Sahagún se cuela en 'La Revuelta': el plan de Álvaro Lora para promocionar la villa en el programa de Broncano

  • El que fuera procurador socialista asistió como público al exitoso ‘late night’ de Televisión Española con una "misión clara": llevar el producto local al escenario más gamberro de la televisión actual

Que la promoción turística y gastronómica ha cambiado para adaptarse a los tiempos es un hecho. Pero lo que nadie se esperaba es que el nombre de Sahagún terminara ligado, de forma sorpresiva, a uno de los elementos más sagrados del plató de La Revuelta: el mítico sofá de David Broncano. El artífice de la hazaña ha sido Álvaro Lora, ex procurador del PSOE en las Cortes de Castilla y León, quien acudió este martes al programa que se graba en el Teatro Príncipe Gran Vía de Madrid con un objetivo claro: "Intentar liarla un poco y conseguir que se hablara de Sahagún".

Lora no viajó a la capital con las manos vacías. En su "kit facundino" figuraba lo más auténtico de la despensa local: un queso de Sarabia, puerros de Tomás y Simón y, por supuesto, las tradicionales galletas de hierro de Pili y Angelines, quienes finalmente han cobrado mayor protagonistmo.

Lanzamiento estratégico

Como el propio Lora ha confesado, "el plan era conseguir que todo eso llegara al escenario de una forma u otra", pero no era viable lanzar un bote de puerro al plató sin que se rompiera, así que optó por dárselo a la regidora del programa para que se los hiciera llegar directamente a Broncano a su camerino.

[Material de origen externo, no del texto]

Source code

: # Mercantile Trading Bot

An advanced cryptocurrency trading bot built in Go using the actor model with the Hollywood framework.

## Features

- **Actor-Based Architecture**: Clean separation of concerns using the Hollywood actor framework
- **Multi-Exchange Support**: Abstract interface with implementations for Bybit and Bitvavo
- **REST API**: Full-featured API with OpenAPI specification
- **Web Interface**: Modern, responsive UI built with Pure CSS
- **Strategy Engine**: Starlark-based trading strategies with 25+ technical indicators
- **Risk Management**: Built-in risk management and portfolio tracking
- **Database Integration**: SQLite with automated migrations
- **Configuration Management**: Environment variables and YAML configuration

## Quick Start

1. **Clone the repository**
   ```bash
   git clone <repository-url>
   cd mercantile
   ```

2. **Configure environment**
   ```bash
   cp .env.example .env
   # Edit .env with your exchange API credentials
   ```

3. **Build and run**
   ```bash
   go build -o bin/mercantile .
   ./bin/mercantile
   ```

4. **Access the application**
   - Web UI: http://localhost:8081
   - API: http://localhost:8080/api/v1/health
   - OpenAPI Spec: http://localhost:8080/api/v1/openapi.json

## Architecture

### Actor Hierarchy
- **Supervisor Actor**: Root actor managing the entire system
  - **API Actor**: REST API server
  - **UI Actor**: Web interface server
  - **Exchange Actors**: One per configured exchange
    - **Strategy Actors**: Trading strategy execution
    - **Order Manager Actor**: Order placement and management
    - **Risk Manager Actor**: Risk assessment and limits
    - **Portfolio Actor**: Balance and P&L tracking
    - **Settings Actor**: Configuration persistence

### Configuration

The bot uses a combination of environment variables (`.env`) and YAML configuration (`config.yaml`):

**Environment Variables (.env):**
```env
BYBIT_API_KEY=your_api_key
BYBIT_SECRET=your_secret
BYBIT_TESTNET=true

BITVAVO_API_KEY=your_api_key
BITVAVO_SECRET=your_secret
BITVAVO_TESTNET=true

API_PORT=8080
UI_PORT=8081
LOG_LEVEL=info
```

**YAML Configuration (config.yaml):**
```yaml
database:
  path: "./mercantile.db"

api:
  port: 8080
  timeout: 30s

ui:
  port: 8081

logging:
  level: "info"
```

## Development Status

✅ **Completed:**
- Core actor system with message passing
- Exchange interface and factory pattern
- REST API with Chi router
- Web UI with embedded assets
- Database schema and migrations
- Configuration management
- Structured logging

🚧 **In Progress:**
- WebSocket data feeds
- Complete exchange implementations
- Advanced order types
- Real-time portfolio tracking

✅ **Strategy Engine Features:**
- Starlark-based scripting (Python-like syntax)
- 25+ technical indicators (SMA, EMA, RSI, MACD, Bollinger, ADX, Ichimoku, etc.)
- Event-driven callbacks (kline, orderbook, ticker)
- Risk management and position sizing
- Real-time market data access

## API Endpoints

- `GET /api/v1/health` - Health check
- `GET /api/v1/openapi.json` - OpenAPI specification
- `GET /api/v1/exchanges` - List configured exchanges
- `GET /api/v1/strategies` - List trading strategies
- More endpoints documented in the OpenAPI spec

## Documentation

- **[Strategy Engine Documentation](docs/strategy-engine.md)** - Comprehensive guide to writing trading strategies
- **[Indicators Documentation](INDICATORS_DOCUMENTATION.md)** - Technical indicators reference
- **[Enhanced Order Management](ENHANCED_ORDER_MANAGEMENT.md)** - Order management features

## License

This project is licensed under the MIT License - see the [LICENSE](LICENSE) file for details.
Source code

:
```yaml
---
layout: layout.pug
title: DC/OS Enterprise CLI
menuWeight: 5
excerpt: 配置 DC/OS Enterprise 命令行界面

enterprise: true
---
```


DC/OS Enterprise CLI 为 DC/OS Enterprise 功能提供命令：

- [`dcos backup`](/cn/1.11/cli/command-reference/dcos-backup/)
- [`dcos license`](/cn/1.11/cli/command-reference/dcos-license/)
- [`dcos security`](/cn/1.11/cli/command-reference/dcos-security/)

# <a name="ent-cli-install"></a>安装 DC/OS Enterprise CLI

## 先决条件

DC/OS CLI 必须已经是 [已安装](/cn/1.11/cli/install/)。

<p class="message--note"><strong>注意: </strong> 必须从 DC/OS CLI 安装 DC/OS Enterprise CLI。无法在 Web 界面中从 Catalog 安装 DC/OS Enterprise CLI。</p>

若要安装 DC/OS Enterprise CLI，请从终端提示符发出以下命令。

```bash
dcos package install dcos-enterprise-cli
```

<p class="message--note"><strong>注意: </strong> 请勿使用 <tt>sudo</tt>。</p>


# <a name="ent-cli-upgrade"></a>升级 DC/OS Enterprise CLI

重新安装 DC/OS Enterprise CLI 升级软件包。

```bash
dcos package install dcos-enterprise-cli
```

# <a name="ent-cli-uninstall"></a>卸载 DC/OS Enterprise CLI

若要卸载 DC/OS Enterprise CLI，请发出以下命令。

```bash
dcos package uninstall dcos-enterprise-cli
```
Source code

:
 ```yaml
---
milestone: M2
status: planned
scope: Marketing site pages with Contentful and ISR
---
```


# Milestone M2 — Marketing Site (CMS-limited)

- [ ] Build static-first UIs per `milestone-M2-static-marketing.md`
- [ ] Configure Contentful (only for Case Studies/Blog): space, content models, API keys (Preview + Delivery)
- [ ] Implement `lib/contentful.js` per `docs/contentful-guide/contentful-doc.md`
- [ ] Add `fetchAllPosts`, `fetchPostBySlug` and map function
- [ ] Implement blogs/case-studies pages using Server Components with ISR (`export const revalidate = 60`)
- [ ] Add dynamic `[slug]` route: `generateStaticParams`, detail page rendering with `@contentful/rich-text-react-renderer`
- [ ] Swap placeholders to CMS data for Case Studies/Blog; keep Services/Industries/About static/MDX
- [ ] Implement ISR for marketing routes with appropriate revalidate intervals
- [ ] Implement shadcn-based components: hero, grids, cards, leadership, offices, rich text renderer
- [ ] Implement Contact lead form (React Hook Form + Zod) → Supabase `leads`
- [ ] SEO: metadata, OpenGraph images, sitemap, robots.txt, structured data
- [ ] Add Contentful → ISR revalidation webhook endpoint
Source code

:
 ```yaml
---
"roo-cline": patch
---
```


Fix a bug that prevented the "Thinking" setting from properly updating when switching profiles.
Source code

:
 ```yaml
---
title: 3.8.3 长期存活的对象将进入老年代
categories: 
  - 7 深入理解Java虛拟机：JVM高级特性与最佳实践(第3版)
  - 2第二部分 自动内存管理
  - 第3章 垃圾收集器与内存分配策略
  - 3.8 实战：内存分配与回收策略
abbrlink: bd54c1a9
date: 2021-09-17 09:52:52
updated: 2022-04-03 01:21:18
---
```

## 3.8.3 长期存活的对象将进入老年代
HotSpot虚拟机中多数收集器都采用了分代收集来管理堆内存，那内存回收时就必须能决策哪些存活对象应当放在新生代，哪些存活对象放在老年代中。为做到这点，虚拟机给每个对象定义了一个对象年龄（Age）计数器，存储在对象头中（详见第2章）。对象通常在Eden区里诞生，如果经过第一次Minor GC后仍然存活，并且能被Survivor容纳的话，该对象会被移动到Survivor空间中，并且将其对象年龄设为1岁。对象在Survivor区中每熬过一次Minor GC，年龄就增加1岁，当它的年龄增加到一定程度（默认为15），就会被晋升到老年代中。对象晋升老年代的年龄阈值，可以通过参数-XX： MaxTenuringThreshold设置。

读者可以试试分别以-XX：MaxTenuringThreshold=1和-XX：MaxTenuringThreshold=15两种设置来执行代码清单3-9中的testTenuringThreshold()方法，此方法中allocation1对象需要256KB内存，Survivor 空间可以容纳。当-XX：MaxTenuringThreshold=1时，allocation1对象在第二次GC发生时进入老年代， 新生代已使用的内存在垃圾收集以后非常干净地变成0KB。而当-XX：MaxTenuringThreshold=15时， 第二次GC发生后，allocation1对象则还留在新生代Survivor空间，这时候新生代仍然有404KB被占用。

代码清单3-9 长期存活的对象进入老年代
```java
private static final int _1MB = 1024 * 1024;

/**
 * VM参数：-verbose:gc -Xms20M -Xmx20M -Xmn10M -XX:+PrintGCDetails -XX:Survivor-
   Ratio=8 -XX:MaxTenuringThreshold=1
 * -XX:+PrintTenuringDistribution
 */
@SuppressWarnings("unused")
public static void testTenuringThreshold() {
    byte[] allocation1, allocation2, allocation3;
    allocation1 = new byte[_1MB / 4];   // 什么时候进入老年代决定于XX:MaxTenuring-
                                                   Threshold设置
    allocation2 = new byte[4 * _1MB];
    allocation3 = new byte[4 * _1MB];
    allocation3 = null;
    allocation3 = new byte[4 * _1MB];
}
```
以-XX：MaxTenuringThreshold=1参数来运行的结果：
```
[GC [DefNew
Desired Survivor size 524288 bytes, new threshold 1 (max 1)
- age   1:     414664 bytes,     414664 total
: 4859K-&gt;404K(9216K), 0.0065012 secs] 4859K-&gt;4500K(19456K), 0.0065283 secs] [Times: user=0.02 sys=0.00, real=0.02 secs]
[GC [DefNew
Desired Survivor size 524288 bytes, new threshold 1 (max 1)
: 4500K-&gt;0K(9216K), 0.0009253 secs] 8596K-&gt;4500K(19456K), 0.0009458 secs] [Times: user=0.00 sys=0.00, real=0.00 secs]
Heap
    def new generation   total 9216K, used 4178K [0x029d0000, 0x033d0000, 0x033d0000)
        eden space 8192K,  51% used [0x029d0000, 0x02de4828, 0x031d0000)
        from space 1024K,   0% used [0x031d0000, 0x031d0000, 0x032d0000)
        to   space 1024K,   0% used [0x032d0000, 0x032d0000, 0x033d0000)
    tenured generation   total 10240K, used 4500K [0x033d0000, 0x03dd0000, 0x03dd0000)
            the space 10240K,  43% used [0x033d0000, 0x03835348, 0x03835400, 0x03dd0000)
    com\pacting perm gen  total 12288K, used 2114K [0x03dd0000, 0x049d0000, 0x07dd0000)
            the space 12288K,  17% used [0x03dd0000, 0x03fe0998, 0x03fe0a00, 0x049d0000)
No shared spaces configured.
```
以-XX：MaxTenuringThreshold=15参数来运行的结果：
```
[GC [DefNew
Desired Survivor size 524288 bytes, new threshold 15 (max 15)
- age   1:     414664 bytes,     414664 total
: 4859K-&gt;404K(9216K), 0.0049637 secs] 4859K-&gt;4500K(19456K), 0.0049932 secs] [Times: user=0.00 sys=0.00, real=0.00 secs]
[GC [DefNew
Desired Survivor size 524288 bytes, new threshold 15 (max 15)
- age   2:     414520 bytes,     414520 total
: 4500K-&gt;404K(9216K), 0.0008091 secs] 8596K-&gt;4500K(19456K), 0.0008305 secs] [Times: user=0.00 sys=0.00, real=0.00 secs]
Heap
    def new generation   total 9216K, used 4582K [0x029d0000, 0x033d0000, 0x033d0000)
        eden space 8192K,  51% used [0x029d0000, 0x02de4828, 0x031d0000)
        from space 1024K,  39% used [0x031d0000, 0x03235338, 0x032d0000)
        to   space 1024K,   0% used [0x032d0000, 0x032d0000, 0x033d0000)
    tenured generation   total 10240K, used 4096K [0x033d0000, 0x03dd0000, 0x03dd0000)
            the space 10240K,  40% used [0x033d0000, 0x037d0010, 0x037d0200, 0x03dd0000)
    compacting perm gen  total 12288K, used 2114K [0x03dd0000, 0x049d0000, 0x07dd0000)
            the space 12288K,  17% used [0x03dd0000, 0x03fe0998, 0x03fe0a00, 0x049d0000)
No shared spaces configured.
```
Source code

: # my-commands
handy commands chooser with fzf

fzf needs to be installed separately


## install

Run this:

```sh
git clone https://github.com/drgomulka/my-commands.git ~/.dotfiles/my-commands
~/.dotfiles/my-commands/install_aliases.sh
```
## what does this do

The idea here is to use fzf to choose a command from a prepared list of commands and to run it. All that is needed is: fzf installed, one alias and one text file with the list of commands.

Pero las galletas de hierro son otro cantar, así esas sí fueron lanzadas directamente al escenario: "Si veis hoy La Revuelta, fijaos debajo del sofá… porque ahí están las galletas de hierro de Sahagún", ha desvelado Lora. Hay que tener en cuenta que el programa se graba por la tarde y se emite de noche.

Para Lora, el objetivo está más que cumplido: "Aunque sea en un detalle pequeño, hoy Sahagún ha estado en La Revuelta". Esta noche, los espectadores de TVE tendrán que estar muy atentos a la pantalla para comprobar si el presentador se percata del dulce botín que esconde bajo sus pies.